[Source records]
+---+
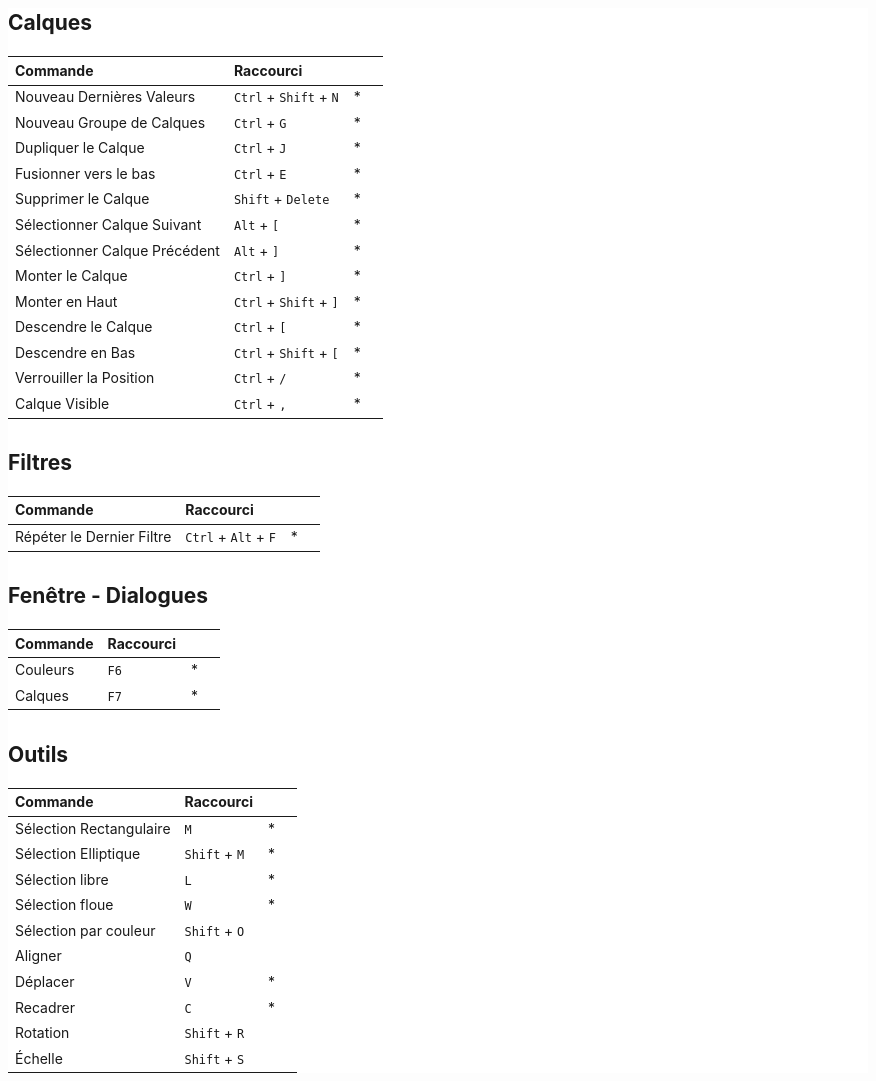 ## Calques
| Commande              | Raccourci             |   |  |
|:----------------------|:----------------------|---|--|
| Nouveau Dernières Valeurs | `Ctrl` + `Shift` + `N` | * |  |
| Nouveau Groupe de Calques | `Ctrl` + `G`          | * |  |
| Dupliquer le Calque    | `Ctrl` + `J`          | * |  |
| Fusionner vers le bas  | `Ctrl` + `E`          | * |  |
| Supprimer le Calque    | `Shift` + `Delete`    | * |  |
| Sélectionner Calque Suivant | `Alt` + `[`       | * |  |
| Sélectionner Calque Précédent | `Alt` + `]`      | * |  |
| Monter le Calque       | `Ctrl` + `]`          | * |  |
| Monter en Haut         | `Ctrl` + `Shift` + `]`| * |  |
| Descendre le Calque    | `Ctrl` + `[`          | * |  |
| Descendre en Bas       | `Ctrl` + `Shift` + `[`| * |  |
| Verrouiller la Position| `Ctrl` + `/`          | * |  |
| Calque Visible         | `Ctrl` + `,`          | * |  |


## Filtres
| Commande          | Raccourci             |   |  |
|:------------------|:----------------------|---|--|
| Répéter le Dernier Filtre | `Ctrl` + `Alt` + `F` | * |  |

## Fenêtre - Dialogues
| Commande | Raccourci |   |  |
|----------|:----------|:--|--|
| Couleurs | `F6`      | * |  |
| Calques  | `F7`      | * |  |

## Outils
| Commande           | Raccourci    |   |  |
|:-------------------|:-------------|---|--|
| Sélection Rectangulaire | `M`       | * |  |
| Sélection Elliptique    | `Shift` + `M` | * |  |
| Sélection libre   | `L`           | * |  |
| Sélection floue   | `W`           | * |  |
| Sélection par couleur | `Shift` + `O` |   |  |
| Aligner           | `Q`           |   |  |
| Déplacer          | `V`           | * |  |
| Recadrer          | `C`           | * |  |
| Rotation          | `Shift` + `R` |   |  |
| Échelle           | `Shift` + `S` |   |  |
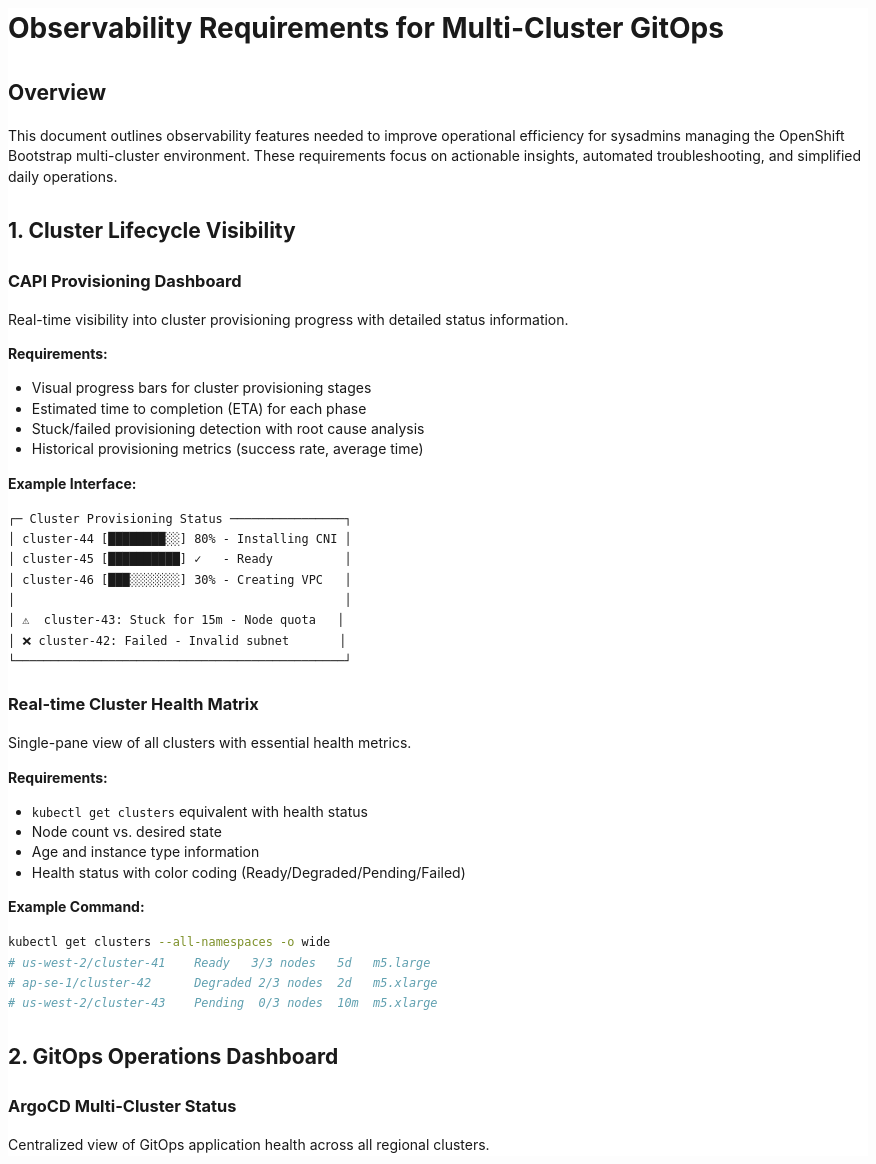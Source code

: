 # Observability Requirements for Multi-Cluster GitOps

## Overview

This document outlines observability features needed to improve operational efficiency for sysadmins managing the OpenShift Bootstrap multi-cluster environment. These requirements focus on actionable insights, automated troubleshooting, and simplified daily operations.

## 1. Cluster Lifecycle Visibility

### CAPI Provisioning Dashboard
Real-time visibility into cluster provisioning progress with detailed status information.

**Requirements:**
- Visual progress bars for cluster provisioning stages
- Estimated time to completion (ETA) for each phase
- Stuck/failed provisioning detection with root cause analysis
- Historical provisioning metrics (success rate, average time)

**Example Interface:**
```
┌─ Cluster Provisioning Status ────────────────┐
│ cluster-44 [████████░░] 80% - Installing CNI │
│ cluster-45 [██████████] ✓   - Ready          │ 
│ cluster-46 [███░░░░░░░] 30% - Creating VPC   │
│                                              │
│ ⚠️  cluster-43: Stuck for 15m - Node quota   │
│ ❌ cluster-42: Failed - Invalid subnet       │
└──────────────────────────────────────────────┘
```

### Real-time Cluster Health Matrix
Single-pane view of all clusters with essential health metrics.

**Requirements:**
- `kubectl get clusters` equivalent with health status
- Node count vs. desired state
- Age and instance type information
- Health status with color coding (Ready/Degraded/Pending/Failed)

**Example Command:**
```bash
kubectl get clusters --all-namespaces -o wide
# us-west-2/cluster-41    Ready   3/3 nodes   5d   m5.large
# ap-se-1/cluster-42      Degraded 2/3 nodes  2d   m5.xlarge
# us-west-2/cluster-43    Pending  0/3 nodes  10m  m5.xlarge
```

## 2. GitOps Operations Dashboard

### ArgoCD Multi-Cluster Status
Centralized view of GitOps application health across all regional clusters.
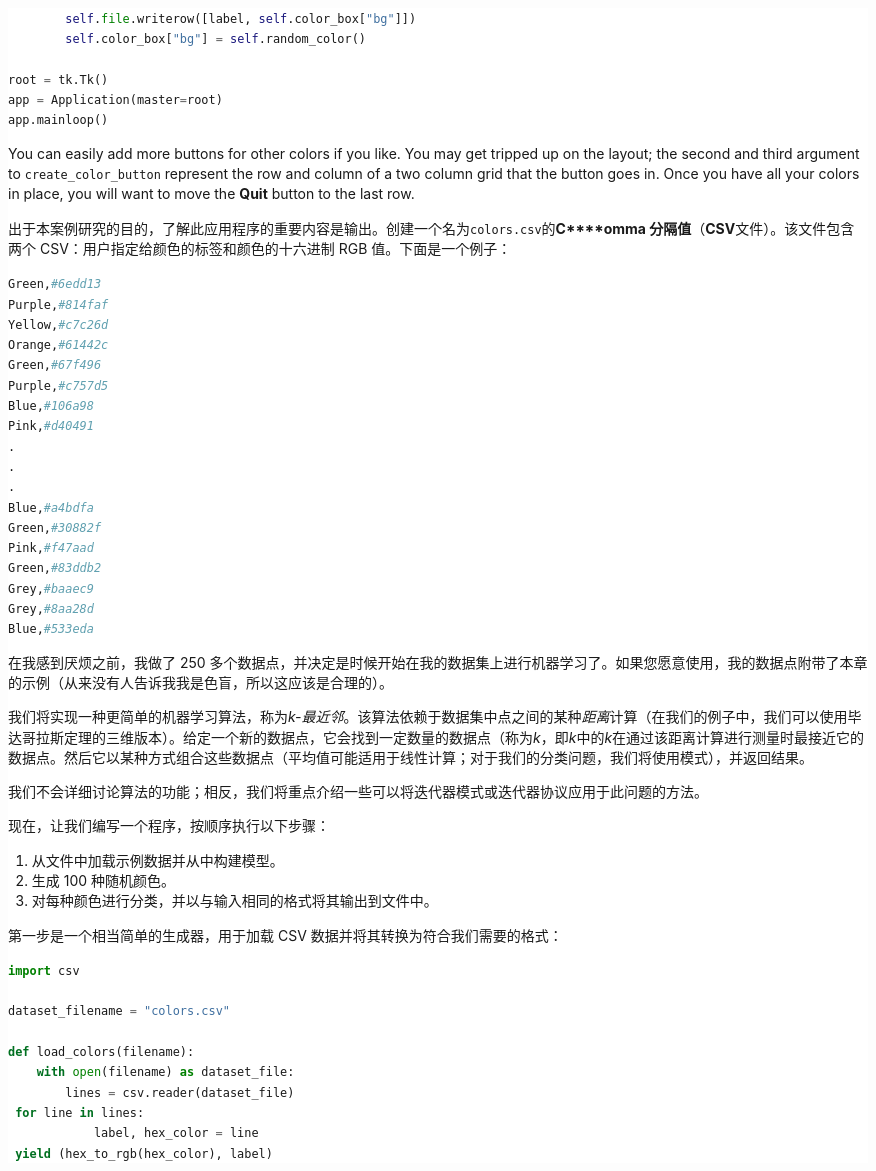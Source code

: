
 ```py
        self.file.writerow([label, self.color_box["bg"]])
        self.color_box["bg"] = self.random_color()

root = tk.Tk()
app = Application(master=root)
app.mainloop()
```

You can easily add more buttons for other colors if you like. You may get tripped up on the layout; the second and third argument to `create_color_button` represent the row and column of a two column grid that the button goes in. Once you have all your colors in place, you will want to move the **Quit** button to the last row.

出于本案例研究的目的，了解此应用程序的重要内容是输出。创建一个名为`colors.csv`的**C****omma 分隔值**（**CSV**文件）。该文件包含两个 CSV：用户指定给颜色的标签和颜色的十六进制 RGB 值。下面是一个例子：

```py
Green,#6edd13
Purple,#814faf
Yellow,#c7c26d
Orange,#61442c
Green,#67f496
Purple,#c757d5
Blue,#106a98
Pink,#d40491
.
.
.
Blue,#a4bdfa
Green,#30882f
Pink,#f47aad
Green,#83ddb2
Grey,#baaec9
Grey,#8aa28d
Blue,#533eda
```

在我感到厌烦之前，我做了 250 多个数据点，并决定是时候开始在我的数据集上进行机器学习了。如果您愿意使用，我的数据点附带了本章的示例（从来没有人告诉我我是色盲，所以这应该是合理的）。

我们将实现一种更简单的机器学习算法，称为*k-最近邻*。该算法依赖于数据集中点之间的某种*距离*计算（在我们的例子中，我们可以使用毕达哥拉斯定理的三维版本）。给定一个新的数据点，它会找到一定数量的数据点（称为*k*，即*k*中的*k*在通过该距离计算进行测量时最接近它的数据点。然后它以某种方式组合这些数据点（平均值可能适用于线性计算；对于我们的分类问题，我们将使用模式），并返回结果。

我们不会详细讨论算法的功能；相反，我们将重点介绍一些可以将迭代器模式或迭代器协议应用于此问题的方法。

现在，让我们编写一个程序，按顺序执行以下步骤：

1.  从文件中加载示例数据并从中构建模型。
2.  生成 100 种随机颜色。
3.  对每种颜色进行分类，并以与输入相同的格式将其输出到文件中。

第一步是一个相当简单的生成器，用于加载 CSV 数据并将其转换为符合我们需要的格式：

```py
import csv

dataset_filename = "colors.csv"

def load_colors(filename):
    with open(filename) as dataset_file:
        lines = csv.reader(dataset_file)
 for line in lines:
            label, hex_color = line
 yield (hex_to_rgb(hex_color), label)
```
+---+
**ASSIGNMENT**
Copy every line of the data exactly as written, excluding the pictures.

**TASK SOLUTION**
 ## Calques
| Commande              | Raccourci             |   |  |
|:----------------------|:----------------------|---|--|
| Nouveau Dernières Valeurs | `Ctrl` + `Shift` + `N` | * |  |
| Nouveau Groupe de Calques | `Ctrl` + `G`          | * |  |
| Dupliquer le Calque    | `Ctrl` + `J`          | * |  |
| Fusionner vers le bas  | `Ctrl` + `E`          | * |  |
| Supprimer le Calque    | `Shift` + `Delete`    | * |  |
| Sélectionner Calque Suivant | `Alt` + `[`       | * |  |
| Sélectionner Calque Précédent | `Alt` + `]`      | * |  |
| Monter le Calque       | `Ctrl` + `]`          | * |  |
| Monter en Haut         | `Ctrl` + `Shift` + `]`| * |  |
| Descendre le Calque    | `Ctrl` + `[`          | * |  |
| Descendre en Bas       | `Ctrl` + `Shift` + `[`| * |  |
| Verrouiller la Position| `Ctrl` + `/`          | * |  |
| Calque Visible         | `Ctrl` + `,`          | * |  |


## Filtres
| Commande          | Raccourci             |   |  |
|:------------------|:----------------------|---|--|
| Répéter le Dernier Filtre | `Ctrl` + `Alt` + `F` | * |  |

## Fenêtre - Dialogues
| Commande | Raccourci |   |  |
|----------|:----------|:--|--|
| Couleurs | `F6`      | * |  |
| Calques  | `F7`      | * |  |

## Outils
| Commande           | Raccourci    |   |  |
|:-------------------|:-------------|---|--|
| Sélection Rectangulaire | `M`       | * |  |
| Sélection Elliptique    | `Shift` + `M` | * |  |
| Sélection libre   | `L`           | * |  |
| Sélection floue   | `W`           | * |  |
| Sélection par couleur | `Shift` + `O` |   |  |
| Aligner           | `Q`           |   |  |
| Déplacer          | `V`           | * |  |
| Recadrer          | `C`           | * |  |
| Rotation          | `Shift` + `R` |   |  |
| Échelle           | `Shift` + `S` |   |  |
Source code

: # Observability Requirements for Multi-Cluster GitOps

## Overview

This document outlines observability features needed to improve operational efficiency for sysadmins managing the OpenShift Bootstrap multi-cluster environment. These requirements focus on actionable insights, automated troubleshooting, and simplified daily operations.

## 1. Cluster Lifecycle Visibility

### CAPI Provisioning Dashboard
Real-time visibility into cluster provisioning progress with detailed status information.

**Requirements:**
- Visual progress bars for cluster provisioning stages
- Estimated time to completion (ETA) for each phase
- Stuck/failed provisioning detection with root cause analysis
- Historical provisioning metrics (success rate, average time)

**Example Interface:**
```
┌─ Cluster Provisioning Status ────────────────┐
│ cluster-44 [████████░░] 80% - Installing CNI │
│ cluster-45 [██████████] ✓   - Ready          │ 
│ cluster-46 [███░░░░░░░] 30% - Creating VPC   │
│                                              │
│ ⚠️  cluster-43: Stuck for 15m - Node quota   │
│ ❌ cluster-42: Failed - Invalid subnet       │
└──────────────────────────────────────────────┘
```

### Real-time Cluster Health Matrix
Single-pane view of all clusters with essential health metrics.

**Requirements:**
- `kubectl get clusters` equivalent with health status
- Node count vs. desired state
- Age and instance type information
- Health status with color coding (Ready/Degraded/Pending/Failed)

**Example Command:**
```bash
kubectl get clusters --all-namespaces -o wide
# us-west-2/cluster-41    Ready   3/3 nodes   5d   m5.large
# ap-se-1/cluster-42      Degraded 2/3 nodes  2d   m5.xlarge
# us-west-2/cluster-43    Pending  0/3 nodes  10m  m5.xlarge
```

## 2. GitOps Operations Dashboard

### ArgoCD Multi-Cluster Status
Centralized view of GitOps application health across all regional clusters.
Source code

:
 ```py
        self.file.writerow([label, self.color_box["bg"]])
        self.color_box["bg"] = self.random_color()

root = tk.Tk()
app = Application(master=root)
app.mainloop()
```

You can easily add more buttons for other colors if you like. You may get tripped up on the layout; the second and third argument to `create_color_button` represent the row and column of a two column grid that the button goes in. Once you have all your colors in place, you will want to move the **Quit** button to the last row.

出于本案例研究的目的，了解此应用程序的重要内容是输出。创建一个名为`colors.csv`的**C****omma 分隔值**（**CSV**文件）。该文件包含两个 CSV：用户指定给颜色的标签和颜色的十六进制 RGB 值。下面是一个例子：

```py
Green,#6edd13
Purple,#814faf
Yellow,#c7c26d
Orange,#61442c
Green,#67f496
Purple,#c757d5
Blue,#106a98
Pink,#d40491
.
.
.
Blue,#a4bdfa
Green,#30882f
Pink,#f47aad
Green,#83ddb2
Grey,#baaec9
Grey,#8aa28d
Blue,#533eda
```

在我感到厌烦之前，我做了 250 多个数据点，并决定是时候开始在我的数据集上进行机器学习了。如果您愿意使用，我的数据点附带了本章的示例（从来没有人告诉我我是色盲，所以这应该是合理的）。

我们将实现一种更简单的机器学习算法，称为*k-最近邻*。该算法依赖于数据集中点之间的某种*距离*计算（在我们的例子中，我们可以使用毕达哥拉斯定理的三维版本）。给定一个新的数据点，它会找到一定数量的数据点（称为*k*，即*k*中的*k*在通过该距离计算进行测量时最接近它的数据点。然后它以某种方式组合这些数据点（平均值可能适用于线性计算；对于我们的分类问题，我们将使用模式），并返回结果。

我们不会详细讨论算法的功能；相反，我们将重点介绍一些可以将迭代器模式或迭代器协议应用于此问题的方法。

现在，让我们编写一个程序，按顺序执行以下步骤：

1.  从文件中加载示例数据并从中构建模型。
2.  生成 100 种随机颜色。
3.  对每种颜色进行分类，并以与输入相同的格式将其输出到文件中。

第一步是一个相当简单的生成器，用于加载 CSV 数据并将其转换为符合我们需要的格式：

```py
import csv

dataset_filename = "colors.csv"

def load_colors(filename):
    with open(filename) as dataset_file:
        lines = csv.reader(dataset_file)
 for line in lines:
            label, hex_color = line
 yield (hex_to_rgb(hex_color), label)
```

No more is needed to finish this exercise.